■ BRIEF: Count the lines in the data below holding the string "available" and write the total by itself.

Excerpts from a dataset:
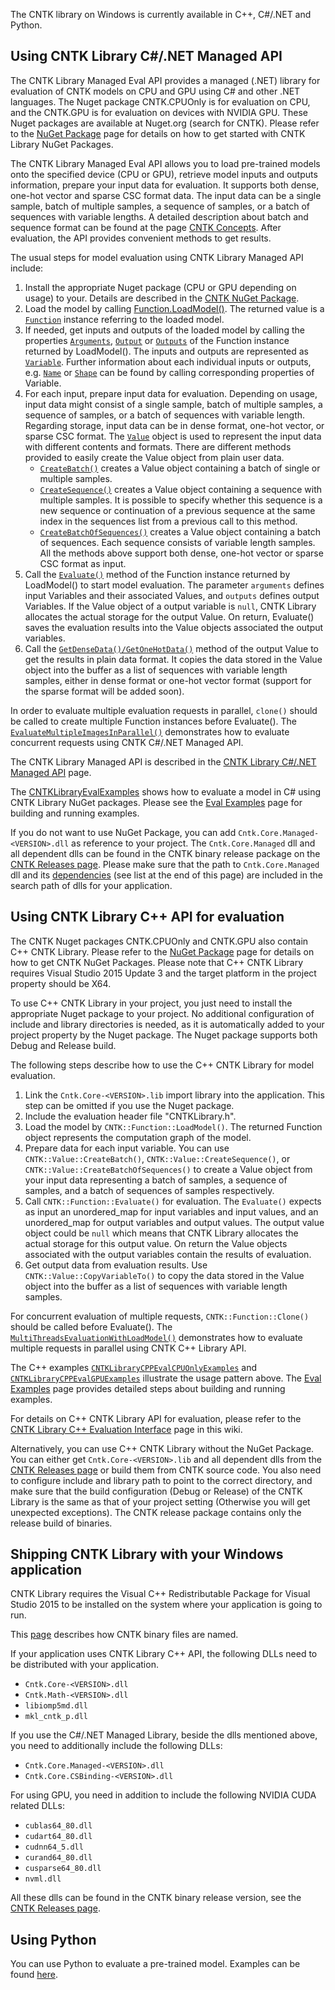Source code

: The CNTK library on Windows is currently available in C++, C#/.NET and Python. 

## Using CNTK Library C#/.NET Managed API 
The CNTK Library Managed Eval API provides a managed (.NET) library for evaluation of CNTK models on CPU and GPU using C# and other .NET languages. The Nuget package CNTK.CPUOnly is for evaluation on CPU, and the CNTK.GPU is for evaluation on devices with NVIDIA GPU.  These Nuget packages are available at Nuget.org (search for CNTK). Please refer to the [NuGet Package](./NuGet-Package) page for details on how to get started with CNTK Library NuGet Packages. 

The CNTK Library Managed Eval API allows you to load pre-trained models onto the specified device (CPU or GPU), retrieve model inputs and outputs information, prepare your input data for evaluation. It supports both dense, one-hot vector and sparse CSC format data. The input data can be a single sample, batch of multiple samples, a sequence of samples, or a batch of sequences with variable lengths. A detailed description about batch and sequence format can be found at the page [CNTK Concepts](https://www.cntk.ai/pythondocs/sequence.html#cntk-concepts). After evaluation, the API provides convenient methods to get results.

The usual steps for model evaluation using CNTK Library Managed API include:     
  1. Install the appropriate Nuget package (CPU or GPU depending on usage) to your. Details are described in the [CNTK NuGet Package](./NuGet-Package).    
  2. Load the model by calling [Function.LoadModel()](./CNTK-Library-Managed-API#class-function). The returned value is a [`Function`](./CNTK-Library-Managed-API#class-function) instance referring to the loaded model.   
  3. If needed, get inputs and outputs of the loaded model by calling the properties [`Arguments`](./CNTK-Library-Managed-API#class-function), [`Output`](./CNTK-Library-Managed-API#class-function) or [`Outputs`](./CNTK-Library-Managed-API#class-function) of the Function instance returned by LoadModel(). The inputs and outputs are represented as [`Variable`](./CNTK-Library-Managed-API#class-variable). Further information about each individual inputs or outputs, e.g. [`Name`](./CNTK-Library-Managed-API#class-variable) or [`Shape`](./CNTK-Library-Managed-API#class-variable) can be found by calling corresponding properties of Variable.   
  4. For each input, prepare input data for evaluation. Depending on usage, input data might consist of a single sample, batch of multiple samples, a sequence of samples, or a batch of sequences with variable length. Regarding storage, input data can be in dense format, one-hot vector, or sparse CSC format. The [`Value`](./CNTK-Library-Managed-API#class-value) object is used to represent the input data with different contents and formats. There are different methods provided to easily create the Value object from plain user data.
     * [`CreateBatch()`](./CNTK-Library-Managed-API#class-value) creates a Value object containing a batch of single or multiple samples.
     * [`CreateSequence()`](./CNTK-Library-Managed-API#class-value) creates a Value object containing a sequence with multiple samples. It is possible to specify whether this sequence is a new sequence or continuation of a previous sequence at the same index in the sequences list from a previous call to this method.
     * [`CreateBatchOfSequences()`](./CNTK-Library-Managed-API#class-value) creates a Value object containing a batch of sequences. Each sequence consists of variable length samples. 
     All the methods above support both dense, one-hot vector or sparse CSC format as input.
  5. Call the [`Evaluate()`](./CNTK-Library-Managed-API#class-function) method of the Function instance returned by LoadModel() to start model evaluation. The parameter `arguments` defines input Variables and their associated Values, and `outputs` defines output Variables. If the Value object of a output variable is `null`, CNTK Library allocates the actual storage for the output Value. On return, Evaluate() saves the evaluation results into the Value objects associated the output variables.
  6. Call the [`GetDenseData()/GetOneHotData()`](./CNTK-Library-Managed-API#class-value) method of the output Value to get the results in plain data format. It copies the data stored in the Value object into the buffer as a list of sequences with variable length samples, either in dense format or one-hot vector format (support for the sparse format will be added soon). 

In order to evaluate multiple evaluation requests in parallel, `clone()` should be called to create multiple Function instances before Evaluate(). The [`EvaluateMultipleImagesInParallel()`](https://github.com/Microsoft/CNTK/blob/master/Examples/Evaluation/CNTKLibraryCSEvalCPUOnlyExamples/CNTKLibraryCSEvalExamples.cs) demonstrates how to evaluate concurrent requests using CNTK C#/.NET Managed API.

The CNTK Library Managed API is described in the [CNTK Library C#/.NET Managed API](./CNTK-Library-Managed-API) page.

The  [CNTKLibraryEvalExamples](https://github.com/Microsoft/CNTK/blob/master/Examples/Evaluation/CNTKLibraryEvalExamples.sln) shows how to evaluate a model in C# using CNTK Library NuGet packages. Please see the [Eval Examples](./CNTK-Eval-Examples) page for building and running examples.

If you do not want to use NuGet Package, you can add `Cntk.Core.Managed-<VERSION>.dll` as reference to your project. The `Cntk.Core.Managed` dll and all dependent dlls can be found in the CNTK binary release package on the [CNTK Releases page](https://github.com/Microsoft/CNTK/releases). Please make sure that the path to `Cntk.Core.Managed` dll and its [dependencies](./CNTK-Library-Evaluation-on-Windows#shipping-CNTK-library-with-your-windows-application) (see list at the end of this page) are included in the search path of dlls for your application. 

## Using CNTK Library C++ API for evaluation

The CNTK Nuget packages CNTK.CPUOnly and CNTK.GPU also contain C++ CNTK Library. Please refer to the [NuGet Package](./NuGet-Package) page for details on how to get CNTK NuGet Packages. Please note that C++ CNTK Library requires Visual Studio 2015 Update 3 and the target platform in the project property should be X64.

To use C++ CNTK Library in your project, you just need to install the appropriate Nuget package to your project. No additional configuration of include and library directories is needed, as it is automatically added to your project property by the Nuget package. The Nuget package supports both Debug and Release build. 

The following steps describe how to use the C++ CNTK Library for model evaluation.   
       
1. Link the `Cntk.Core-<VERSION>.lib` import library into the application. This step can be omitted if you use the Nuget package.
2. Include the evaluation header file "CNTKLibrary.h".    
3. Load the model by `CNTK::Function::LoadModel()`. The returned Function object represents the computation graph of the model.
4. Prepare data for each input variable. You can use `CNTK::Value::CreateBatch()`, `CNTK::Value::CreateSequence()`, or `CNTK::Value::CreateBatchOfSequences()` to create a Value object from your input data representing a batch of samples, a sequence of samples, and a batch of sequences of samples respectively. 
5. Call `CNTK::Function::Evaluate()` for evaluation. The `Evaluate()` expects as input an unordered_map for input variables and input values, and an unordered_map for output variables and output values. The output value object could be `null` which means that CNTK Library allocates the actual storage for this output value. On return the Value objects associated with the output variables contain the results of evaluation. 
6. Get output data from evaluation results. Use `CNTK::Value::CopyVariableTo()` to copy the data stored in the Value object into the buffer as a list of sequences with variable length samples.

For concurrent evaluation of multiple requests, `CNTK::Function::Clone()` should be called before Evaluate(). The [`MultiThreadsEvaluationWithLoadModel()`]( https://github.com/Microsoft/CNTK/blob/master/Examples/Evaluation/CNTKLibraryCPPEvalCPUOnlyExamples/EvalMultithreads.cpp) demonstrates how to evaluate multiple requests in parallel using CNTK C++ Library API.

The C++ examples [`CNTKLibraryCPPEvalCPUOnlyExamples`](https://github.com/Microsoft/CNTK/tree/master/Examples/Evaluation/CNTKLibraryCPPEvalCPUOnlyExamples) and [`CNTKLibraryCPPEvalGPUExamples`](https://github.com/Microsoft/CNTK/tree/master/Examples/Evaluation/CNTKLibraryCPPEvalGPUExamples) illustrate the usage pattern above. The [Eval Examples](./CNTK-Eval-Examples) page provides detailed steps about building and running examples.

For details on C++ CNTK Library API for evaluation, please refer to the [CNTK Library C++ Evaluation Interface](./CNTK-Library-Native-Eval-Interface) page in this wiki.

Alternatively, you can use C++ CNTK Library without the NuGet Package. You can either get `Cntk.Core-<VERSION>.lib` and all dependent dlls from the [CNTK Releases page](https://github.com/Microsoft/CNTK/releases) or build them from CNTK source code. You also need to configure include and library path to point to the correct directory, and make sure that the build configuration (Debug or Release) of the CNTK Library is the same as that of your project setting (Otherwise you will get unexpected exceptions). The CNTK release package contains only the release build of binaries.

## Shipping CNTK Library with your Windows application
CNTK Library requires the Visual C++ Redistributable Package for Visual Studio 2015 to be installed on the system where your application is going to run. 

This [page](./CNTK-Shared-Libraries-Naming-Format) describes how CNTK binary files are named.

If your application uses CNTK Library C++ API, the following DLLs need to be distributed with your application. 
* `Cntk.Core-<VERSION>.dll`
* `Cntk.Math-<VERSION>.dll`
* `libiomp5md.dll`
* `mkl_cntk_p.dll`

If you use the C#/.NET Managed Library, beside the dlls mentioned above, you need to additionally include the following DLLs:
* `Cntk.Core.Managed-<VERSION>.dll`
* `Cntk.Core.CSBinding-<VERSION>.dll`

For using GPU, you need in addition to include the following NVIDIA CUDA related DLLs:
* `cublas64_80.dll`
* `cudart64_80.dll`
* `cudnn64_5.dll`
* `curand64_80.dll`
* `cusparse64_80.dll`
* `nvml.dll`

All these dlls can be found in the CNTK binary release version, see the [CNTK Releases page](https://github.com/Microsoft/CNTK/releases). 

## Using Python
You can use Python to evaluate a pre-trained model. Examples can be found [here](./How-do-I-Evaluate-models-in-Python).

■ FINISHED TASK: 2